[Records contained in a dataset]
----------------------------------------
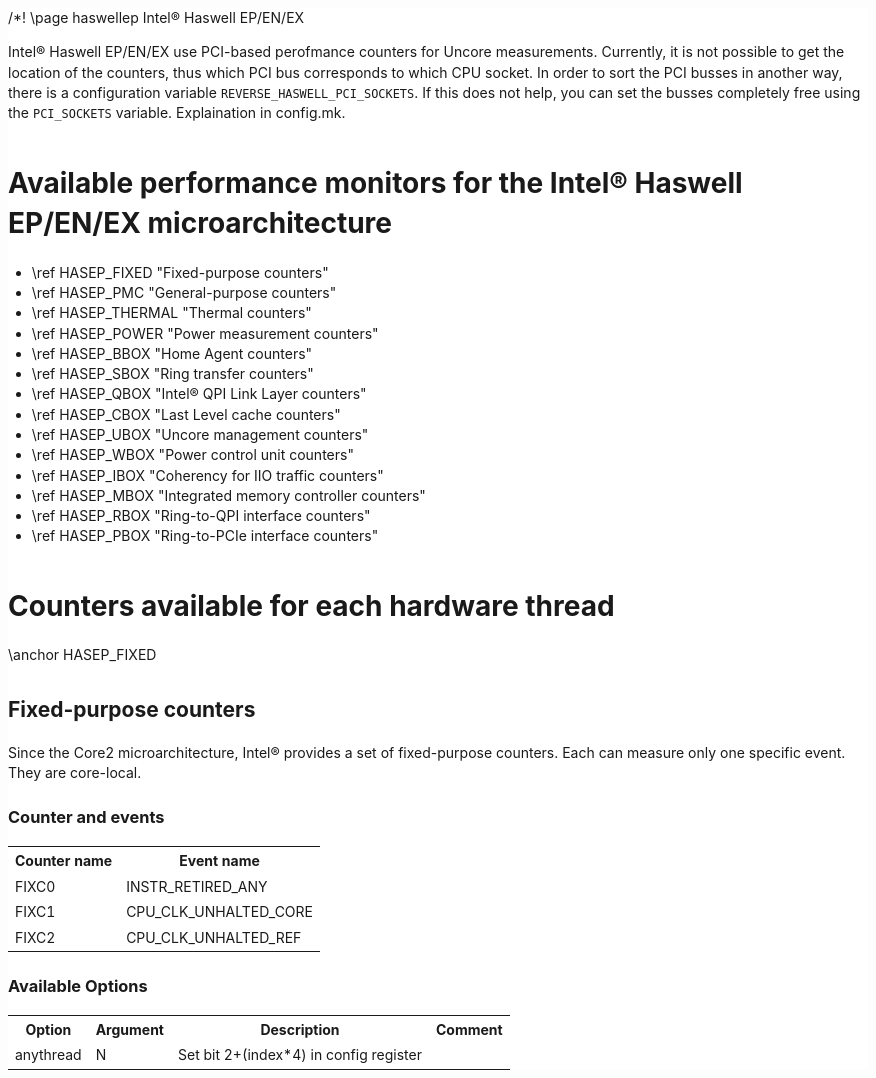 /*! \page haswellep Intel&reg; Haswell EP/EN/EX

<P>Intel&reg; Haswell EP/EN/EX use PCI-based perofmance counters for Uncore measurements. Currently, it is not possible to get the location of the counters, thus which PCI bus corresponds to which CPU socket. In order to sort the PCI busses in another way, there is a configuration variable <CODE>REVERSE_HASWELL_PCI_SOCKETS</CODE>. If this does not help, you can set the busses completely free using the <CODE>PCI_SOCKETS</CODE> variable. Explaination in config.mk.</P>

<H1>Available performance monitors for the Intel&reg; Haswell EP/EN/EX microarchitecture</H1>
<UL>
<LI>\ref HASEP_FIXED "Fixed-purpose counters"</LI>
<LI>\ref HASEP_PMC "General-purpose counters"</LI>
<LI>\ref HASEP_THERMAL "Thermal counters"</LI>
<LI>\ref HASEP_POWER "Power measurement counters"</LI>
<LI>\ref HASEP_BBOX "Home Agent counters"</LI>
<LI>\ref HASEP_SBOX "Ring transfer counters"</LI>
<LI>\ref HASEP_QBOX "Intel&reg; QPI Link Layer counters"</LI>
<LI>\ref HASEP_CBOX "Last Level cache counters"</LI>
<LI>\ref HASEP_UBOX "Uncore management counters"</LI>
<LI>\ref HASEP_WBOX "Power control unit counters"</LI>
<LI>\ref HASEP_IBOX "Coherency for IIO traffic counters"</LI>
<LI>\ref HASEP_MBOX "Integrated memory controller counters"</LI>
<LI>\ref HASEP_RBOX "Ring-to-QPI interface counters"</LI>
<LI>\ref HASEP_PBOX "Ring-to-PCIe interface counters"</LI>
</UL>

<H1>Counters available for each hardware thread</H1>
\anchor HASEP_FIXED
<H2>Fixed-purpose counters</H2>
<P>Since the Core2 microarchitecture, Intel&reg; provides a set of fixed-purpose counters. Each can measure only one specific event. They are core-local.</P>
<H3>Counter and events</H3>
<TABLE>
<TR>
  <TH>Counter name</TH>
  <TH>Event name</TH>
</TR>
<TR>
  <TD>FIXC0</TD>
  <TD>INSTR_RETIRED_ANY</TD>
</TR>
<TR>
  <TD>FIXC1</TD>
  <TD>CPU_CLK_UNHALTED_CORE</TD>
</TR>
<TR>
  <TD>FIXC2</TD>
  <TD>CPU_CLK_UNHALTED_REF</TD>
</TR>
</TABLE>
<H3>Available Options</H3>
<TABLE>
<TR>
  <TH>Option</TH>
  <TH>Argument</TH>
  <TH>Description</TH>
  <TH>Comment</TH>
</TR>
<TR>
  <TD>anythread</TD>
  <TD>N</TD>
  <TD>Set bit 2+(index*4) in config register</TD>
  <TD></TD>
</TR>
<TR>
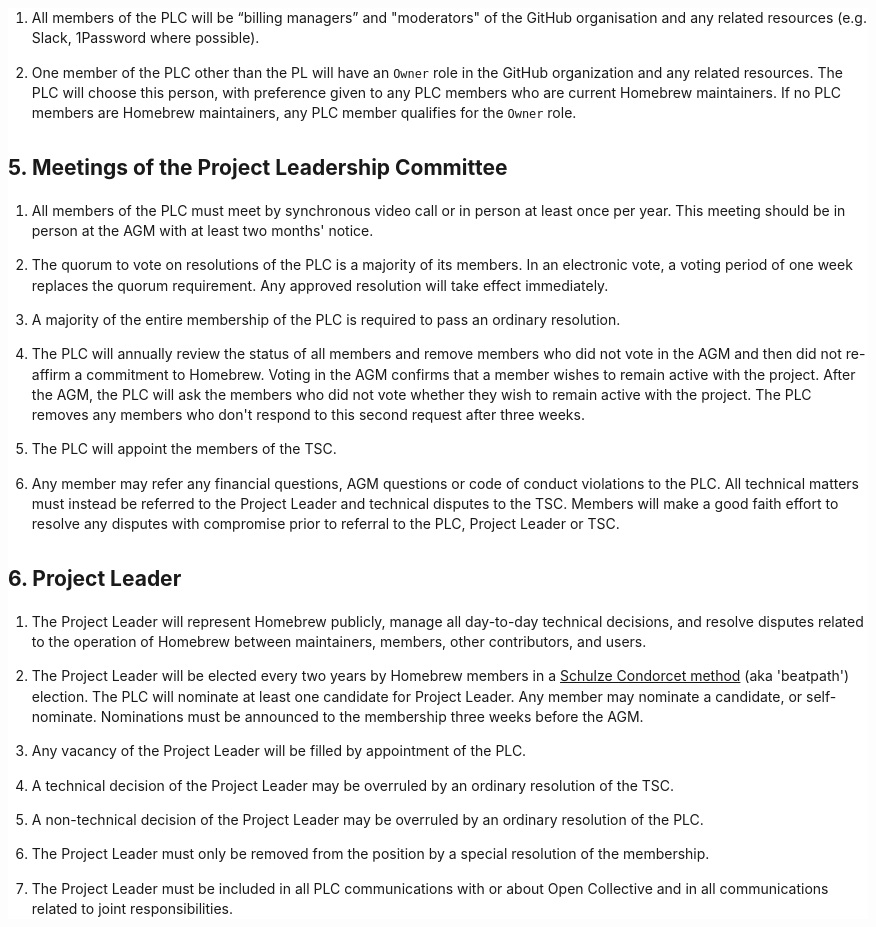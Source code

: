 1. All members of the PLC will be “billing managers” and "moderators" of the GitHub organisation and any related resources (e.g. Slack, 1Password where possible).

1. One member of the PLC other than the PL will have an `Owner` role in the GitHub organization and any related resources. The PLC will choose this person, with preference given to any PLC members who are current Homebrew maintainers. If no PLC members are Homebrew maintainers, any PLC member qualifies for the `Owner` role.

## 5. Meetings of the Project Leadership Committee

1. All members of the PLC must meet by synchronous video call or in person at least once per year. This meeting should be in person at the AGM with at least two months' notice.

1. The quorum to vote on resolutions of the PLC is a majority of its members. In an electronic vote, a voting period of one week replaces the quorum requirement. Any approved resolution will take effect immediately.

1. A majority of the entire membership of the PLC is required to pass an ordinary resolution.

1. The PLC will annually review the status of all members and remove members who did not vote in the AGM and then did not re-affirm a commitment to Homebrew. Voting in the AGM confirms that a member wishes to remain active with the project. After the AGM, the PLC will ask the members who did not vote whether they wish to remain active with the project. The PLC removes any members who don't respond to this second request after three weeks.

1. The PLC will appoint the members of the TSC.

1. Any member may refer any financial questions, AGM questions or code of conduct violations to the PLC. All technical matters must instead be referred to the Project Leader and technical disputes to the TSC. Members will make a good faith effort to resolve any disputes with compromise prior to referral to the PLC, Project Leader or TSC.

## 6. Project Leader

1. The Project Leader will represent Homebrew publicly, manage all day-to-day technical decisions, and resolve disputes related to the operation of Homebrew between maintainers, members, other contributors, and users.

1. The Project Leader will be elected every two years by Homebrew members in a [Schulze Condorcet method](https://en.wikipedia.org/wiki/Schulze_method) (aka 'beatpath') election. The PLC will nominate at least one candidate for Project Leader. Any member may nominate a candidate, or self-nominate. Nominations must be announced to the membership three weeks before the AGM.

1. Any vacancy of the Project Leader will be filled by appointment of the PLC.

1. A technical decision of the Project Leader may be overruled by an ordinary resolution of the TSC.

1. A non-technical decision of the Project Leader may be overruled by an ordinary resolution of the PLC.

1. The Project Leader must only be removed from the position by a special resolution of the membership.

1. The Project Leader must be included in all PLC communications with or about Open Collective and in all communications related to joint responsibilities.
----------------------------------------
DIRECTIONS: Search the data for the word "purpose" and copy each line where it appears.

RESPONSE TO THIS TASK:
<LI>\ref HASEP_FIXED "Fixed-purpose counters"</LI>
<LI>\ref HASEP_PMC "General-purpose counters"</LI>
<H2>Fixed-purpose counters</H2>
<P>Since the Core2 microarchitecture, Intel&reg; provides a set of fixed-purpose counters. Each can measure only one specific event. They are core-local.</P>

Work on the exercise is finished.